Never wait for a full completion. Users abandon requests after ~3 seconds.

// Stream from your Next.js API route
export async function POST(req: Request) {
  const { prompt } = await req.json();
  
  const stream = await openai.chat.completions.create({
    model: 'gpt-4o',
    messages: [{ role: 'user', content: prompt }],
    stream: true,
  });

  const encoder = new TextEncoder();
  
  return new Response(
    new ReadableStream({
      async start(controller) {
        for await (const chunk of stream) {
          const text = chunk.choices[0]?.delta?.content ?? '';
          if (text) controller.enqueue(encoder.encode(`data: ${JSON.stringify({ text })}\n\n`));
        }
        controller.enqueue(encoder.encode('data: [DONE]\n\n'));
        controller.close();
      },
    }),
    { headers: { 'Content-Type': 'text/event-stream' } }
  );
}

Pattern 2: Cache Aggressively

AI calls are expensive. Cache everything you can.

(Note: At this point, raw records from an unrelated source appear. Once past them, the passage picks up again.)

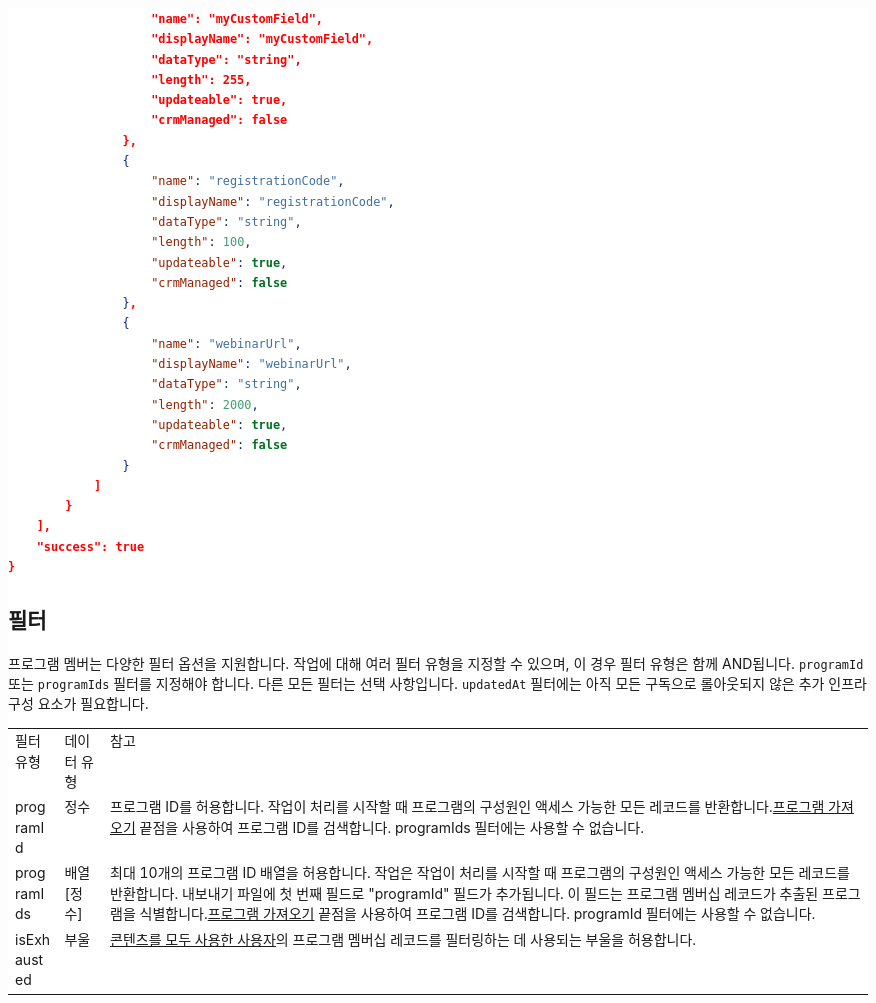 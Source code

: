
 ```json
                    "name": "myCustomField",
                    "displayName": "myCustomField",
                    "dataType": "string",
                    "length": 255,
                    "updateable": true,
                    "crmManaged": false
                },
                {
                    "name": "registrationCode",
                    "displayName": "registrationCode",
                    "dataType": "string",
                    "length": 100,
                    "updateable": true,
                    "crmManaged": false
                },
                {
                    "name": "webinarUrl",
                    "displayName": "webinarUrl",
                    "dataType": "string",
                    "length": 2000,
                    "updateable": true,
                    "crmManaged": false
                }
            ]
        }
    ],
    "success": true
}
```

## 필터

프로그램 멤버는 다양한 필터 옵션을 지원합니다. 작업에 대해 여러 필터 유형을 지정할 수 있으며, 이 경우 필터 유형은 함께 AND됩니다. `programId` 또는 `programIds` 필터를 지정해야 합니다. 다른 모든 필터는 선택 사항입니다. `updatedAt` 필터에는 아직 모든 구독으로 롤아웃되지 않은 추가 인프라 구성 요소가 필요합니다.

<table>
  <tbody>
    <tr>
      <td>필터 유형</td>
      <td>데이터 유형</td>
      <td>참고</td>
    </tr>
    <tr>
      <td>programId</td>
      <td>정수</td>
      <td>프로그램 ID를 허용합니다. 작업이 처리를 시작할 때 프로그램의 구성원인 액세스 가능한 모든 레코드를 반환합니다.<a href="https://developer.adobe.com/marketo-apis/api/asset/#tag/Programs">프로그램 가져오기</a> 끝점을 사용하여 프로그램 ID를 검색합니다. programIds 필터에는 사용할 수 없습니다.</td>
    </tr>
    <tr>
      <td>programIds</td>
      <td>배열[정수]</td>
      <td>최대 10개의 프로그램 ID 배열을 허용합니다. 작업은 작업이 처리를 시작할 때 프로그램의 구성원인 액세스 가능한 모든 레코드를 반환합니다. 내보내기 파일에 첫 번째 필드로 "programId" 필드가 추가됩니다. 이 필드는 프로그램 멤버십 레코드가 추출된 프로그램을 식별합니다.<a href="https://developer.adobe.com/marketo-apis/api/asset/#tag/Programs">프로그램 가져오기</a> 끝점을 사용하여 프로그램 ID를 검색합니다. programId 필터에는 사용할 수 없습니다.</td>
    </tr>
    <tr>
      <td>isExhausted</td>
      <td>부울</td>
      <td><a href="https://experienceleague.adobe.com/en/docs/marketo/using/product-docs/email-marketing/drip-nurturing/using-engagement-programs/people-who-have-exhausted-content">콘텐츠를 모두 사용한 사용자</a>의 프로그램 멤버십 레코드를 필터링하는 데 사용되는 부울을 허용합니다.</td>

import { Redis } from '@upstash/redis';

const redis = new Redis({ url: process.env.UPSTASH_URL!, token: process.env.UPSTASH_TOKEN! });

async function cachedCompletion(prompt: string): Promise<string> {
  const key = `ai:${Buffer.from(prompt).toString('base64').slice(0, 64)}`;
  
  const cached = await redis.get<string>(key);
  if (cached) return cached;
  
  const response = await openai.chat.completions.create({
    model: 'gpt-4o-mini',
    messages: [{ role: 'user', content: prompt }],
  });
  
  const result = response.choices[0].message.content ?? '';
  await redis.setex(key, 3600, result); // cache for 1 hour
  return result;
}

Pattern 3: Rate Limit Per User

async function checkRateLimit(userId: string): Promise<boolean> {
  const key = `ratelimit:ai:${userId}`;
  const requests = await redis.incr(key);
  
  if (requests === 1) {
    await redis.expire(key, 3600); // reset every hour
  }
  
  return requests <= 50; // 50 AI requests per hour
}

Pattern 4: Structured Outputs

Stop parsing free-form text. Use JSON mode.

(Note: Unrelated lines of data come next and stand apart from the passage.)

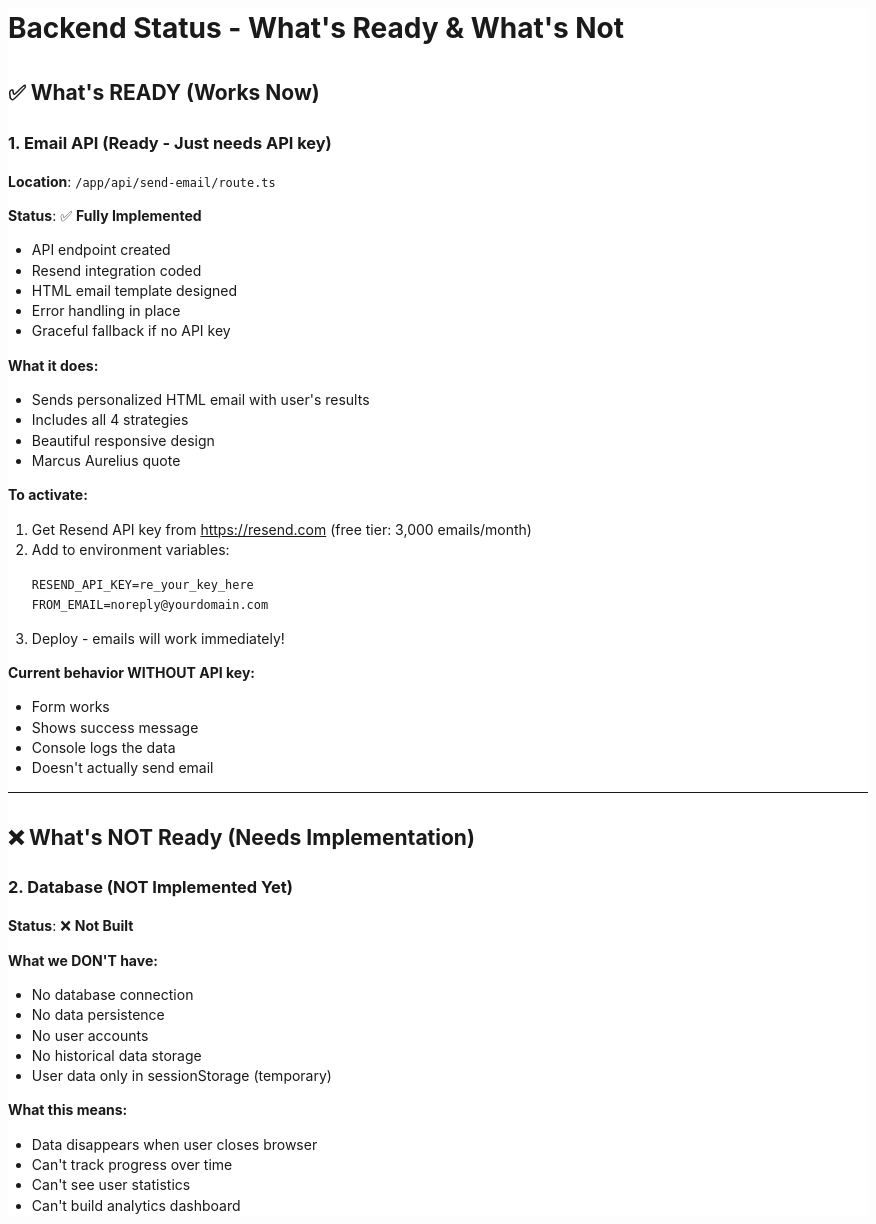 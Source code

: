 # Backend Status - What's Ready & What's Not

## ✅ **What's READY (Works Now)**

### 1. Email API (Ready - Just needs API key)
**Location**: `/app/api/send-email/route.ts`

**Status**: ✅ **Fully Implemented**
- API endpoint created
- Resend integration coded
- HTML email template designed
- Error handling in place
- Graceful fallback if no API key

**What it does:**
- Sends personalized HTML email with user's results
- Includes all 4 strategies
- Beautiful responsive design
- Marcus Aurelius quote

**To activate:**
1. Get Resend API key from https://resend.com (free tier: 3,000 emails/month)
2. Add to environment variables:
   ```
   RESEND_API_KEY=re_your_key_here
   FROM_EMAIL=noreply@yourdomain.com
   ```
3. Deploy - emails will work immediately!

**Current behavior WITHOUT API key:**
- Form works
- Shows success message
- Console logs the data
- Doesn't actually send email

---

## ❌ **What's NOT Ready (Needs Implementation)**

### 2. Database (NOT Implemented Yet)
**Status**: ❌ **Not Built**

**What we DON'T have:**
- No database connection
- No data persistence
- No user accounts
- No historical data storage
- User data only in sessionStorage (temporary)

**What this means:**
- Data disappears when user closes browser
- Can't track progress over time
- Can't see user statistics
- Can't build analytics dashboard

const response = await openai.chat.completions.create({
  model: 'gpt-4o',
  response_format: { type: 'json_object' },
  messages: [{
    role: 'system',
    content: 'Always respond with valid JSON matching the schema: { score: number, reason: string, tags: string[] }',
  }, {
    role: 'user',
    content: userInput,
  }],
});

const parsed = JSON.parse(response.choices[0].message.content!);
// TypeScript now knows the shape ✓

The Bottom Line

AI features are a multiplier on your product — but only if the plumbing is solid. Get streaming, caching, and rate limiting right before you ship anything to users.